Code:Parsing an RSS document
Now that you have an understanding of RSS document structure, let's take a look at some code that will parse and display it.
The following code is a collection of five functions that were added to the Code Gallery by uncleozzy. We will take a look at them one by one and examine how they work.
Globals
The functions we are about to look at require some variables in the global scope. The first thing that must be done is to declare and initialize those variables.
$_item = array();
$_depth = array();
$_tags = array("dummy");
/* "dummy" prevents unecessary subtraction
* in the $_depth indexes */
Function initArray()
This function initializes the $_item array by ensuring that all the proper keys are in place and that they all point to an empty string.
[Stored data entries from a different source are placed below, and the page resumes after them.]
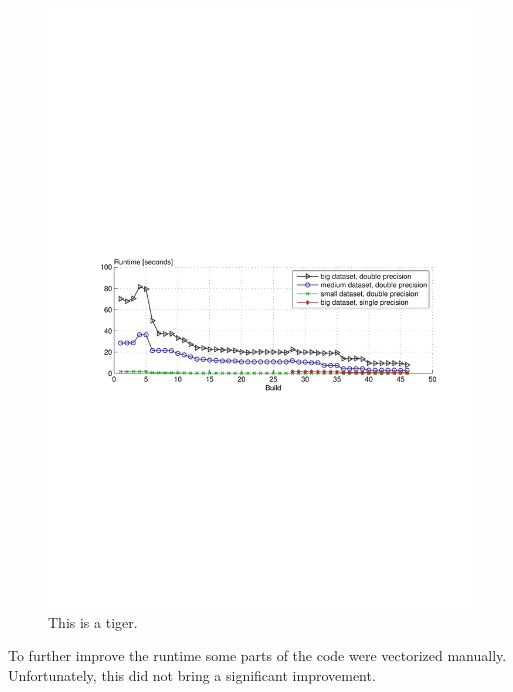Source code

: \begin{figure}\centering
  \includegraphics[scale = 1, trim={6cm 11cm 5cm 14cm}]{graphics/runtime_plot.pdf}
  \caption{This is a tiger.}
\end{figure}

To further improve the runtime some parts of the code were vectorized manually. Unfortunately, this did not bring a significant improvement.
The author makes very liberal use of this function.
This function will be called each time an opening tag is found for an image, item, or channel. It is also used after the closing tag of each and at the onset of the entire parsing routine. (This may be tending towards overkill.)
{
global $_item;
$_item = array ("TITLE"=>"", "LINK"=>"",
"DESCRIPTION"=>"", "URL"=>"");
}
Function startElement()
When using the XML functionality of PHP, you must specify a function to be called each time an opening tag is encountered. This function serves that purpose.
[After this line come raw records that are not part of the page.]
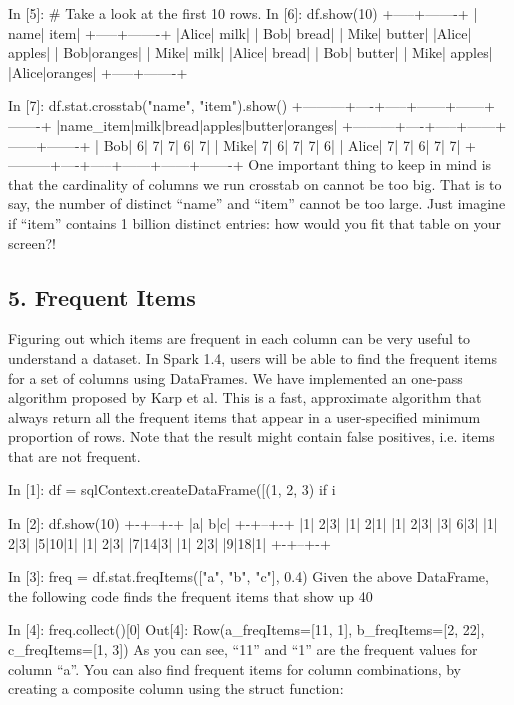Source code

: In [5]: # Take a look at the first 10 rows.
In [6]: df.show(10)
+-----+-------+
| name|   item|
+-----+-------+
|Alice|   milk|
|  Bob|  bread|
| Mike| butter|
|Alice| apples|
|  Bob|oranges|
| Mike|   milk|
|Alice|  bread|
|  Bob| butter|
| Mike| apples|
|Alice|oranges|
+-----+-------+

In [7]: df.stat.crosstab("name", "item").show()
+---------+----+-----+------+------+-------+
|name_item|milk|bread|apples|butter|oranges|
+---------+----+-----+------+------+-------+
|      Bob|   6|    7|     7|     6|      7|
|     Mike|   7|    6|     7|     7|      6|
|    Alice|   7|    7|     6|     7|      7|
+---------+----+-----+------+------+-------+
One important thing to keep in mind is that the cardinality of columns we run crosstab on cannot be too big. That is to say, the number of distinct “name” and “item” cannot be too large. Just imagine if “item” contains 1 billion distinct entries: how would you fit that table on your screen?!

\subsection*{5. Frequent Items}
Figuring out which items are frequent in each column can be very useful to understand a dataset. In Spark 1.4, users will be able to find the frequent items for a set of columns using DataFrames. We have implemented an one-pass algorithm proposed by Karp et al. This is a fast, approximate algorithm that always return all the frequent items that appear in a user-specified minimum proportion of rows. Note that the result might contain false positives, i.e. items that are not frequent.

In [1]: df = sqlContext.createDataFrame([(1, 2, 3) if i %

In [2]: df.show(10)
+-+--+-+
|a| b|c|
+-+--+-+
|1| 2|3|
|1| 2|1|
|1| 2|3|
|3| 6|3|
|1| 2|3|
|5|10|1|
|1| 2|3|
|7|14|3|
|1| 2|3|
|9|18|1|
+-+--+-+

In [3]: freq = df.stat.freqItems(["a", "b", "c"], 0.4)
Given the above DataFrame, the following code finds the frequent items that show up 40%

In [4]: freq.collect()[0]
Out[4]: Row(a_freqItems=[11, 1], b_freqItems=[2, 22], c_freqItems=[1, 3])
As you can see, “11” and “1” are the frequent values for column “a”. You can also find frequent items for column combinations, by creating a composite column using the struct function:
As you can see by examining this function, if an opening tag is found for an item, channel, or image element, the initArray is called. Then, whether one of those opening tags was found or not, the $_depth array is incremented and the name of the opening tag is pushed onto the $_tags array.
{
global $_depth, $_tags, $_item;
if (($name=="ITEM") || ($name=="CHANNEL")
|| ($name=="IMAGE")) {
initArray();
}
$_depth[$parser]++;
array_push($_tags, $name);
}
Function endElement()
Just as you must specify a function to be called for opening tags, you must also specify a function that is called when a closing tag is found. The endElement function handles the actual display of our data. As each closing tag is encountered, this function displays the data that corresponds to that tag. First though, it pops the top element off of the $_tags array, then it decrements the $_depth array. As mentioned earlier, it also calls the initArray function after displaying the pertinent data.
{
global $_depth, $_tags, $_item;
array_pop($_tags);
$_depth[$parser]--;
switch ($name) {
case "ITEM":
echo "<p><a href=’{$_item['LINK']}’>" .
"{$_item['TITLE']}</a></p>\n";
initArray();
break;
case "IMAGE":
echo "<a href=’{$_item['LINK']}’>" .
"<DEFANGED_IMG src=’{$_item['URL']}’ " .
"alt=’{$_item['TITLE']}; border=’0’></a>\n<br />\n";
initArray();
break;
case "CHANNEL":
echo "<h3>{$_item['TITLE']}</h3>\n";
initArray();
break;
}
}
Function parseData()
This function is where the data is actually stored into the $_item array. When there is data that needs to be parsed, this function is invoked. Data is basically anything that is not an element tag.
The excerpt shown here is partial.